A MATRIX EDDY CURRENT TRANSDUCER USING SURFACE MOUNT INDUCTORS

The paper reports the results of testing the by us developed detachable matrix eddy current transducer designed to detect discontinuities on the surface of thin (tens of micrometers) inspected conductive objects, in particular, electrically conductive coatings of aircraft fuel tanks. The transducer can be useful for other applications, e.g. magnetic tomography. The device consists of 32 miniature inductors series-produced by the electronic industry and allowing you to cover an 80 mm wide band with a 2.5 mm wide test path.

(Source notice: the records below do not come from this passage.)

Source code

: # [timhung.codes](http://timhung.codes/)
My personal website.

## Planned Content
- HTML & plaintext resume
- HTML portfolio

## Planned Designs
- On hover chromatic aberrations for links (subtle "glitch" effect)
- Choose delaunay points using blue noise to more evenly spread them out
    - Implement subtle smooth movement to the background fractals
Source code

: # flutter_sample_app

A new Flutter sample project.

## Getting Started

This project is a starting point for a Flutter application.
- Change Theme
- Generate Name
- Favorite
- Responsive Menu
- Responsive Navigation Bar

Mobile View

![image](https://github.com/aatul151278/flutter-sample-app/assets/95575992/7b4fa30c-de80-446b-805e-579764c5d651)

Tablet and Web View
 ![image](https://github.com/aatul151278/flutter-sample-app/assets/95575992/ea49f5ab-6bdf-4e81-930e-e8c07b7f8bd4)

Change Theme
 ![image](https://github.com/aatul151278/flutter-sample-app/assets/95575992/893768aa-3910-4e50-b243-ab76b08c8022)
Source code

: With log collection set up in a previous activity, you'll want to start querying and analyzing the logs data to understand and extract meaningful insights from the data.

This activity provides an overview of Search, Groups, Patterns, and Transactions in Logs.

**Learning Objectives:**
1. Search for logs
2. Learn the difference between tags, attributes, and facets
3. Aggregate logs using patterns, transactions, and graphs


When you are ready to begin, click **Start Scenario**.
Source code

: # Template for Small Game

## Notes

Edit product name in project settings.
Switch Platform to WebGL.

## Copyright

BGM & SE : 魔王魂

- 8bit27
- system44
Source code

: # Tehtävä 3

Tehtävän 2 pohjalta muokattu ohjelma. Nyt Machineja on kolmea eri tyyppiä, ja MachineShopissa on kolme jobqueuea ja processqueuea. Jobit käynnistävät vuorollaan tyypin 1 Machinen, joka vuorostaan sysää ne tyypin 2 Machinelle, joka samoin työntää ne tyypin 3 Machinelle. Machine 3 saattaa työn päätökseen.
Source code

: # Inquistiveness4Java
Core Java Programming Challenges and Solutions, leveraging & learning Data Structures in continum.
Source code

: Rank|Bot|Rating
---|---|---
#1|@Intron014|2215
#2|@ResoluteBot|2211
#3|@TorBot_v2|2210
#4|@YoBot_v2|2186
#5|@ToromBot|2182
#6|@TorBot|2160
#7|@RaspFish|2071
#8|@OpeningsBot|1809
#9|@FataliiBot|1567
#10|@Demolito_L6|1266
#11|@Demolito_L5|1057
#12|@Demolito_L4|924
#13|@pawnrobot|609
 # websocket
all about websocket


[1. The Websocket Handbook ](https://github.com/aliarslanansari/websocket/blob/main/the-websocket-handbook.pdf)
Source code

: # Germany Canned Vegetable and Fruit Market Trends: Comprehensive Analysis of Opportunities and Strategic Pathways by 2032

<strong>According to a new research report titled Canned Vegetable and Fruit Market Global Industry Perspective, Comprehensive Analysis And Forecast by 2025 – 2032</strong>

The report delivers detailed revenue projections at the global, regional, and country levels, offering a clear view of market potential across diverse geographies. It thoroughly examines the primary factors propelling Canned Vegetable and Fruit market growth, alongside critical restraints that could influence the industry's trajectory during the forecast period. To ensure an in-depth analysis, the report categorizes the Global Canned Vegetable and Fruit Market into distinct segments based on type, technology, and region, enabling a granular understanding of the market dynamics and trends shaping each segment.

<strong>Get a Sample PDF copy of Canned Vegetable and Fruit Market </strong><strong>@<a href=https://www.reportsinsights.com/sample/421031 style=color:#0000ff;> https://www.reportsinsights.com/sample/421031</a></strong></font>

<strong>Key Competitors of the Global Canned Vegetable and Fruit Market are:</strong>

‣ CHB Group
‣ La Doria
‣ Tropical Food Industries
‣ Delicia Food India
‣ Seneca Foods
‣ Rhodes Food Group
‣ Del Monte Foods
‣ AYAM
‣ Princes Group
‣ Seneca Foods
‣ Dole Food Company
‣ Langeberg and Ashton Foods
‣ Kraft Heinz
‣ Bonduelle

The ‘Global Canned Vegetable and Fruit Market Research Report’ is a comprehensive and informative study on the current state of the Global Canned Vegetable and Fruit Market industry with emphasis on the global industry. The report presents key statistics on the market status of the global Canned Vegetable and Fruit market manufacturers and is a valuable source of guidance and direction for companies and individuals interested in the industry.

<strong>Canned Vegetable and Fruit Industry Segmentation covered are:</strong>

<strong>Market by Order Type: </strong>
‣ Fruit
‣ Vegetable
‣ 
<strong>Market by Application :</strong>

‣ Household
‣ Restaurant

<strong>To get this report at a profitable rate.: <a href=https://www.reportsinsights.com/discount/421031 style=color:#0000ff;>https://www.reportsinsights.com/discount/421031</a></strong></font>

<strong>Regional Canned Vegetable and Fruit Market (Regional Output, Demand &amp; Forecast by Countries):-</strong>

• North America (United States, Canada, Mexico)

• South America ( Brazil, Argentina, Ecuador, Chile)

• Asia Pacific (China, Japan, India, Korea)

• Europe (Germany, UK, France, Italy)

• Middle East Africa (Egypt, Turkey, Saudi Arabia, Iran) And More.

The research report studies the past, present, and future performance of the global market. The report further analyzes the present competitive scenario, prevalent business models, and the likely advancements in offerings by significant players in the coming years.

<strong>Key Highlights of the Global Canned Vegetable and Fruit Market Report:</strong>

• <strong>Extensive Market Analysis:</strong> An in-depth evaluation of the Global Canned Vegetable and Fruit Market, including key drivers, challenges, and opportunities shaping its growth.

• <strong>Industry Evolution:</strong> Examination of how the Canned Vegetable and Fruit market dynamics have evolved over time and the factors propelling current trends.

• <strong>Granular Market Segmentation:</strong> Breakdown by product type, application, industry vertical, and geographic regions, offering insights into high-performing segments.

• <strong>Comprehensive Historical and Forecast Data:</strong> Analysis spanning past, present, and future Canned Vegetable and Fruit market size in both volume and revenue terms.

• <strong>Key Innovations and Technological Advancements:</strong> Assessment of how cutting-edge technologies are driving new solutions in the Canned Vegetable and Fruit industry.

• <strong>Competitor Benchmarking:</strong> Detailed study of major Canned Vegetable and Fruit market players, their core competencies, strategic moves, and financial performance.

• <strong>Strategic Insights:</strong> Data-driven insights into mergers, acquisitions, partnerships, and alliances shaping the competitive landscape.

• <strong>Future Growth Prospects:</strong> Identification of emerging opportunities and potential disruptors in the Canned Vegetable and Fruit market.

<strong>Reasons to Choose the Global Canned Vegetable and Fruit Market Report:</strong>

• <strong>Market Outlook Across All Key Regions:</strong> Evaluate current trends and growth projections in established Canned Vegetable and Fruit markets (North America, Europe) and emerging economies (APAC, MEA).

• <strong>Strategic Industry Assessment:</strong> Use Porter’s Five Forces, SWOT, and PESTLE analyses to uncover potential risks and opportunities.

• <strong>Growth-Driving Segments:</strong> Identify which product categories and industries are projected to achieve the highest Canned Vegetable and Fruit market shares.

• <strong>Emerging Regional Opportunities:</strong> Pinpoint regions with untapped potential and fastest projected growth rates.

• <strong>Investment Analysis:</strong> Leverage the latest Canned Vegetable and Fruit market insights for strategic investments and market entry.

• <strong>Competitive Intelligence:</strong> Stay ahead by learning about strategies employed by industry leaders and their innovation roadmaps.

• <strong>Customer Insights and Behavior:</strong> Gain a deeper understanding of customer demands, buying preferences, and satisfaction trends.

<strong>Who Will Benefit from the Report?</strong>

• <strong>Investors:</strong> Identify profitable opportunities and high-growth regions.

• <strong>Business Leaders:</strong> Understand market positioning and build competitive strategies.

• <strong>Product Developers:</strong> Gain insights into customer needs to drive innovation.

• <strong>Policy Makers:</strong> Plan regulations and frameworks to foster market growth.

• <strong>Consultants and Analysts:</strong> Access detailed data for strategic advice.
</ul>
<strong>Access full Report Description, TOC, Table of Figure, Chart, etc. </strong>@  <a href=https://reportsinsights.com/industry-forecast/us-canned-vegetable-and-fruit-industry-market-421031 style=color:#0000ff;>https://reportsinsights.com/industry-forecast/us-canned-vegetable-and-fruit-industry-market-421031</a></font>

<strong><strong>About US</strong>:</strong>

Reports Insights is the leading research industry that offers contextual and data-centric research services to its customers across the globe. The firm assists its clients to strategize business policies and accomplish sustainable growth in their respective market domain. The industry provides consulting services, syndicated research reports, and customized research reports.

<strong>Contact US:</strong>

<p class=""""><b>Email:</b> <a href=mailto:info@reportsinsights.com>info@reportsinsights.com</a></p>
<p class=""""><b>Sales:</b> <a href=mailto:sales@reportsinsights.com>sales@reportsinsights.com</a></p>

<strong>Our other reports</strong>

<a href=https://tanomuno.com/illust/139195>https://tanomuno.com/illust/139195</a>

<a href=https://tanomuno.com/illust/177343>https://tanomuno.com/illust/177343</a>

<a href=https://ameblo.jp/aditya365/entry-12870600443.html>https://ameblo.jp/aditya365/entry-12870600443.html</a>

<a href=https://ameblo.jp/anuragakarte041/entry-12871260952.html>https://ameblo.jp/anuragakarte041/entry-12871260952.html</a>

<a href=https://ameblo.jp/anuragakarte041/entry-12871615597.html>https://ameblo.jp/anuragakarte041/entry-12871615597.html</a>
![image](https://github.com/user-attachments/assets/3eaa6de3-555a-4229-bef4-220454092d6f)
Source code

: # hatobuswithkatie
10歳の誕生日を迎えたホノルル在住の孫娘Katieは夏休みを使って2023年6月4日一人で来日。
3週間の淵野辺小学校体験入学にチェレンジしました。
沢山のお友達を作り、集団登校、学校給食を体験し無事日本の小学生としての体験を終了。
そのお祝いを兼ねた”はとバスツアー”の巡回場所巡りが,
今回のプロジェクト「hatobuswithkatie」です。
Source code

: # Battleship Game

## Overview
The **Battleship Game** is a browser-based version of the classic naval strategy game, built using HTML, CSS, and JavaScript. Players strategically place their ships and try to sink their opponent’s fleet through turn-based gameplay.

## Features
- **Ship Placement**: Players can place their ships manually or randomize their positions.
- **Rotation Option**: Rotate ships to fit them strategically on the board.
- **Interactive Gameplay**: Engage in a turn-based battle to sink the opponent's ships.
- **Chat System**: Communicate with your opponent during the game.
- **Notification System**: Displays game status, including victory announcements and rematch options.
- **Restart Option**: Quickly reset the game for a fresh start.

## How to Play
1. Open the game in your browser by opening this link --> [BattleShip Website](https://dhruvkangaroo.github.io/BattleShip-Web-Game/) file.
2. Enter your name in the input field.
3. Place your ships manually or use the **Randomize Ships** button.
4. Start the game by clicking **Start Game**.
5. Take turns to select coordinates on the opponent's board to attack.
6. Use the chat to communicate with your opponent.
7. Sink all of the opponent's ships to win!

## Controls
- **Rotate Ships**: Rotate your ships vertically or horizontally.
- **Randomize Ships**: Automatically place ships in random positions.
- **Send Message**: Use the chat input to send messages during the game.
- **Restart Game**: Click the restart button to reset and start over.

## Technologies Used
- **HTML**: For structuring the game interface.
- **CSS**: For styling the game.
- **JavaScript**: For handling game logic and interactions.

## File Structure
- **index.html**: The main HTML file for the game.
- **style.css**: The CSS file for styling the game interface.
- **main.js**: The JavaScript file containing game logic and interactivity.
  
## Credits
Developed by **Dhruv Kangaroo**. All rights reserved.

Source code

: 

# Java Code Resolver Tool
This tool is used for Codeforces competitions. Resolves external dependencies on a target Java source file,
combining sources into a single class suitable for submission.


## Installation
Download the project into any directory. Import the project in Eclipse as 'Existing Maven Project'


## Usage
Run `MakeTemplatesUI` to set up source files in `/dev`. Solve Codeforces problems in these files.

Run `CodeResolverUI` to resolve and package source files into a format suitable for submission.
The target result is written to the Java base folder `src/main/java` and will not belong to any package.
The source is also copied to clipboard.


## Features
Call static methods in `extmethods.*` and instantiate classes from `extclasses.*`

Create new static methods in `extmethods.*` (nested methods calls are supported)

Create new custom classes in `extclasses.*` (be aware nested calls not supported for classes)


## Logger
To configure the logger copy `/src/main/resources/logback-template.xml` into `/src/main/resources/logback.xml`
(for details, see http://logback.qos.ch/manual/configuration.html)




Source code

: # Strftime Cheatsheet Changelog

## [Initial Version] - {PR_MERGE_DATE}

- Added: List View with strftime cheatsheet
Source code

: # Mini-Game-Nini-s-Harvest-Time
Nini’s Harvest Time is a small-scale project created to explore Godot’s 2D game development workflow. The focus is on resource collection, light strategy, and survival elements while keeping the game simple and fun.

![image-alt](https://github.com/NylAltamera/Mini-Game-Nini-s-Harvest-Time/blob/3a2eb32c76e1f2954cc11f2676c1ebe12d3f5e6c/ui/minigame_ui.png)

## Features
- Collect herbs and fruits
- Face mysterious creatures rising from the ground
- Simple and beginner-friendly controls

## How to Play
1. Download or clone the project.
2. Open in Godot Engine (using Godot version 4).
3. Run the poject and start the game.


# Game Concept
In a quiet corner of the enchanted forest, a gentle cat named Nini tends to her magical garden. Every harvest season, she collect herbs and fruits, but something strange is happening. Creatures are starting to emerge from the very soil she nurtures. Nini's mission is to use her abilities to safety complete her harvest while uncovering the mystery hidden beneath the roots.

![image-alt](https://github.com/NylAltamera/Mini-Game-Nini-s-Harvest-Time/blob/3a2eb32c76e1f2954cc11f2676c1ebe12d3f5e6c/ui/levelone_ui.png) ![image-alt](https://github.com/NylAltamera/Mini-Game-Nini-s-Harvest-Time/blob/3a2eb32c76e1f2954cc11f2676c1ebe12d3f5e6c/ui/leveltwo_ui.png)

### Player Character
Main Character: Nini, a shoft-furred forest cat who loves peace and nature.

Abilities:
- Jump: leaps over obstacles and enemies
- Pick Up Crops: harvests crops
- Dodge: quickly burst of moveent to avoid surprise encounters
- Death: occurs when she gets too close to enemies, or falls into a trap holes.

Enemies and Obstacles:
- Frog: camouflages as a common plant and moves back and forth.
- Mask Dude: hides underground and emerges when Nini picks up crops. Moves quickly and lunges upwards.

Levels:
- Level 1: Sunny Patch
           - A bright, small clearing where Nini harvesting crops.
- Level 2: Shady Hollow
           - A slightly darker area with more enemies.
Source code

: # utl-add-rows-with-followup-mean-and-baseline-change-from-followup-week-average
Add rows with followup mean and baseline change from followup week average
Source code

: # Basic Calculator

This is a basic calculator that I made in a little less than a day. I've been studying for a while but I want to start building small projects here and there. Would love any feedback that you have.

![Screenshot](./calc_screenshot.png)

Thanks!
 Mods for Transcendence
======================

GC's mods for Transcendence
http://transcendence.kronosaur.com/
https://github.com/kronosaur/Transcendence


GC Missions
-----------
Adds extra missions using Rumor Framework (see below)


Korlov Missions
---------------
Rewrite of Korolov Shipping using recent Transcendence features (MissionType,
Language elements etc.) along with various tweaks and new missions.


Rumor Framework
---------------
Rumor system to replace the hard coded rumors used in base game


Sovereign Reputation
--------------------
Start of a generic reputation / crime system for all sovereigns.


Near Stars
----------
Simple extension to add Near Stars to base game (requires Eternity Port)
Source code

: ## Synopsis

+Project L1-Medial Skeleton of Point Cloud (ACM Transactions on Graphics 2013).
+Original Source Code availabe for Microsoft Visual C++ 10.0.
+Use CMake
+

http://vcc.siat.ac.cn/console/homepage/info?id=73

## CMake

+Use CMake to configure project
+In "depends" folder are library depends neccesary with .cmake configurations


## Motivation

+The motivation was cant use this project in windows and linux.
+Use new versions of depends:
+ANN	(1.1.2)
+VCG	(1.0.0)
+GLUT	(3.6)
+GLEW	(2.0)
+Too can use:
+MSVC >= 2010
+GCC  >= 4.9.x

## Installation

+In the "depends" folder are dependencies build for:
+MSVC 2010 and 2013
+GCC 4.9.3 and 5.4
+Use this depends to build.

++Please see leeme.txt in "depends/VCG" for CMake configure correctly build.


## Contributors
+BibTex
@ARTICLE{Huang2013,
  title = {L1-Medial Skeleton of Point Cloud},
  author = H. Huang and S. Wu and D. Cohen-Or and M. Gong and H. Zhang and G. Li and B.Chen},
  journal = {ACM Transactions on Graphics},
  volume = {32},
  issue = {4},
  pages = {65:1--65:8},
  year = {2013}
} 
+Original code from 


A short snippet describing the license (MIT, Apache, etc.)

The use of inductance coils as magnetic receivers is due to the small thickness of the coatings to be tested. With this thickness, testing is effective only at an operating frequency of hundreds of kilohertz. Otherwise, the sounding magnetic field will not be reflected from the item under inspection. At these frequencies, modern microelectronic magnetic field sensors are inoperable. Scanning was carried out at an operating frequency of about 100 kHz. The scan results were displayed on the monitor of the personal computer. By selecting the operating frequency, the information content of the examination can be increased. The transducer detects the pattern of the copper foil of glass textolite both on the foil side and on the reverse side when the material thickness is 1.5 mm. The foil pattern is also detected through an aluminum foil gasket with a thickness of more than 10 μm. Steel plate surface discontinuities have also been detected, and this can be of interest for in-tube flaw detection. Cheap serial inductors designed for surface mounting take up a minimum of space on the printed circuit board and provide higher inspection resolution compared to coils obtained by printing. The scanning step (2.5 mm) achieved in this device is unique to matrix eddy current transducers. The study demonstrates the practicality and efficiency of using serial miniature inductors in eddy current testing.

Acknowledgments: The reported study was funded by the Ministry of Science and Higher Education of the Russian Federation (theme Diagnostics, No. 122021000030-1).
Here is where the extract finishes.